Le même ton provocateur, difficile à placer entre canular et arrogance, se retrouve dans son « Ultimatum futuriste » : « Je ne fais partie d'aucune génération révolutionnaire. Je fais partie d'une génération constructive. J'ai vingt-trois ans, vingt-trois années de santé et d'intelligence. Je suis le résultat conscient de ma propre expérience. En tant que Portugais, je me crois en droit d'exiger une patrie qui me mérite. »
Alors, tête à claques insupportable ou visionnaire et provocateur de génie ? Ces saillies drôlatiques le mettront en porte-à-faux plus tard lorsque, sous le régime Salazar, il survit grâce aux commandes du gouvernement. Or celui-ci ne trouve pas toujours l'humour de l'artiste à son goût, et il s'en faut de peu que ses fresques d'azulejos pour le terminal maritime de Rocha do Conde d'Óbidos ne soient détruites... Elles seront épargnées grâce à l'intervention de João Couto, directeur du Musée d'Art Antique.

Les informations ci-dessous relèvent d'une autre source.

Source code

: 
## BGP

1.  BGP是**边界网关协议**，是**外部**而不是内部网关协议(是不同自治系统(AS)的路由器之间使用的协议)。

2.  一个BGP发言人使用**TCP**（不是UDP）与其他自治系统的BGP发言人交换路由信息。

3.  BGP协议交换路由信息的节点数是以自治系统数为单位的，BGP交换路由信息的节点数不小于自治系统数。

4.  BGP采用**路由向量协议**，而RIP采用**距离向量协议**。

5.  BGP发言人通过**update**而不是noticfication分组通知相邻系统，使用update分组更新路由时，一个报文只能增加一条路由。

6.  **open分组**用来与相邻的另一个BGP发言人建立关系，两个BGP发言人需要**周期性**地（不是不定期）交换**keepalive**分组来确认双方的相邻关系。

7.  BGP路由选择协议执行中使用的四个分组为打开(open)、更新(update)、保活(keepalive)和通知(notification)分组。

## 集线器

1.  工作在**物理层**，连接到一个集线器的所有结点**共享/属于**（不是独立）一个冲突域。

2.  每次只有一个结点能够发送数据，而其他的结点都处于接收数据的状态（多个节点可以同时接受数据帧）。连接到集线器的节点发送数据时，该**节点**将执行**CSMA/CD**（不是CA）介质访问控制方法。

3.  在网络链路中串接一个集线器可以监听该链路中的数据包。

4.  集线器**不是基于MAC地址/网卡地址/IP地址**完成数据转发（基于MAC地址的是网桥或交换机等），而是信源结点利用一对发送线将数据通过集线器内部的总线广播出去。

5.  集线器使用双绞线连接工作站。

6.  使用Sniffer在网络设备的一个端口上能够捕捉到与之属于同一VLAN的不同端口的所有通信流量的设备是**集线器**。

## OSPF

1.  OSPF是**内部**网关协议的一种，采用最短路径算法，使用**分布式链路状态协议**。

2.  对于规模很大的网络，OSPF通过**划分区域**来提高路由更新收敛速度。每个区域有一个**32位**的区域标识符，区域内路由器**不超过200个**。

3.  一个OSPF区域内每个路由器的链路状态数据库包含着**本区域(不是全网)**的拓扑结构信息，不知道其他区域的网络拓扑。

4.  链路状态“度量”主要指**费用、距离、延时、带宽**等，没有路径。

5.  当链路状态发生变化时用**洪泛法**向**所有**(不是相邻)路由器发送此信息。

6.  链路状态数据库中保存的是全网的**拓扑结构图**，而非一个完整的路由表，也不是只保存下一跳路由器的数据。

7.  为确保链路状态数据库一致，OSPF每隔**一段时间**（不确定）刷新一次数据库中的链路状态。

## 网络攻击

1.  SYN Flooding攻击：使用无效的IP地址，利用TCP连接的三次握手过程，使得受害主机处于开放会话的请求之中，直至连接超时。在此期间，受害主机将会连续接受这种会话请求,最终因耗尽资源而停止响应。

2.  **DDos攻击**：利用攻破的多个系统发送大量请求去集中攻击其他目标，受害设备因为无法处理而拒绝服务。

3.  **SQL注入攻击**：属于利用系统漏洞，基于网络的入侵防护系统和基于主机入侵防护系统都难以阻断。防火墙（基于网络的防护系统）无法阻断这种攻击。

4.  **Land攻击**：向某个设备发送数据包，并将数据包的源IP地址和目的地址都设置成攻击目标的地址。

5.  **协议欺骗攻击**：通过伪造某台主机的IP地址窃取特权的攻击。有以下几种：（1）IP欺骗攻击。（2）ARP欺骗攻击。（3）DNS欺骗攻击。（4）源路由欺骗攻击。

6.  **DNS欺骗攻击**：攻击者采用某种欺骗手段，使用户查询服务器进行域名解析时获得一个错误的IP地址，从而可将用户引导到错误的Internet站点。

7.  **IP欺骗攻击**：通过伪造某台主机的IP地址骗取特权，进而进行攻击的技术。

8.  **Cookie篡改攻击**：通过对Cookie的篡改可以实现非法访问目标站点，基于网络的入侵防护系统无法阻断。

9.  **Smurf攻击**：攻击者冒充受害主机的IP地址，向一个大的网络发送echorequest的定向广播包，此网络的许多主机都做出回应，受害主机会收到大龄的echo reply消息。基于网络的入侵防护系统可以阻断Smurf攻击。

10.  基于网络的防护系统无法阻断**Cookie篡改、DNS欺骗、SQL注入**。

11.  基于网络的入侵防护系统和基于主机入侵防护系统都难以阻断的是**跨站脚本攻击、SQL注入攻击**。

Pour Almada Negreiros, la mission de l'artiste est de produire la modernité, de la faire advenir. Le moyen de cette transformation est le spectacle, conçu comme oeuvre d'art totale, qui sature les sens, la vue surtout, et qui interpelle le public. Il ne s'agit pas à proprement parler d'agit-prop ou d'art politique : l'ambition d'Almada Negreiros est plutôt d'installer la modernité dans l'espace public. Être là, occuper l'antenne, et provoquer une réaction : l'artiste publie essais, manifestes et lettres ouvertes, notamment pendant les premières années du régime Salazar.